→ **What to work on**
Copy out every line of the data that has the word "feature" somewhere in it.

→ **Document images with source code**
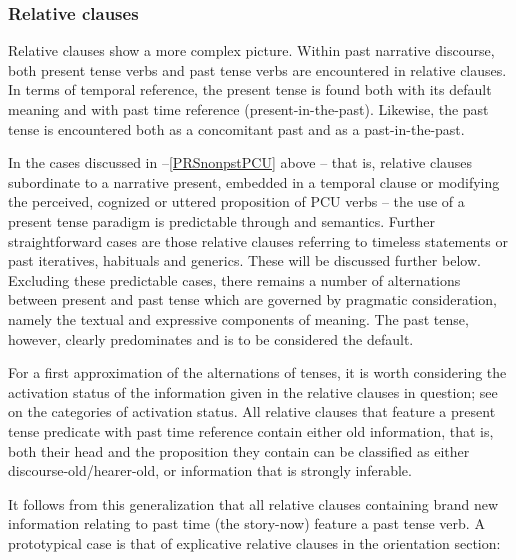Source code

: \subsubsection{Relative clauses}\label{PRSnonPSTRelativeClauses}
Relative clauses show a more complex picture. Within past narrative discourse, both present tense verbs and past tense verbs are encountered in relative clauses. In terms of temporal reference, the present tense is found both with its default meaning and with past time reference (present-in-the-past). Likewise, the past tense is encountered both as a concomitant past and as a past-in-the-past.

In the cases discussed in --\ref{PRSnonpstPCU} above -- that is, relative clauses subordinate to a narrative present, embedded in a temporal clause or modifying the perceived, cognized or uttered proposition of PCU verbs -- the use of a present tense paradigm is predictable through  and semantics. Further straightforward cases are those relative clauses referring to timeless statements or past iteratives, habituals and generics. These will be discussed further below. Excluding these predictable cases, there remains a number of alternations between present and past tense which are governed by pragmatic consideration, namely the textual and expressive components of meaning. The past tense, however, clearly predominates and is to be considered the default.

For a first approximation of the alternations of tenses, it is worth considering the activation status of the information given in the relative clauses in question; see  on the categories of activation status.  All relative clauses that feature a present tense predicate with past time reference contain either old information, that is, both their head and the proposition they contain can be classified as either discourse-old/hearer-old, or information that is strongly inferable.

It follows from this generalization that all relative clauses containing brand new information relating to past time (the story-now) feature a past tense verb. A prototypical case is that of explicative relative clauses in the orientation section:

→ **Reply**
For a first approximation of the alternations of tenses, it is worth considering the activation status of the information given in the relative clauses in question; see  on the categories of activation status.  All relative clauses that feature a present tense predicate with past time reference contain either old information, that is, both their head and the proposition they contain can be classified as either discourse-old/hearer-old, or information that is strongly inferable.
It follows from this generalization that all relative clauses containing brand new information relating to past time (the story-now) feature a past tense verb. A prototypical case is that of explicative relative clauses in the orientation section:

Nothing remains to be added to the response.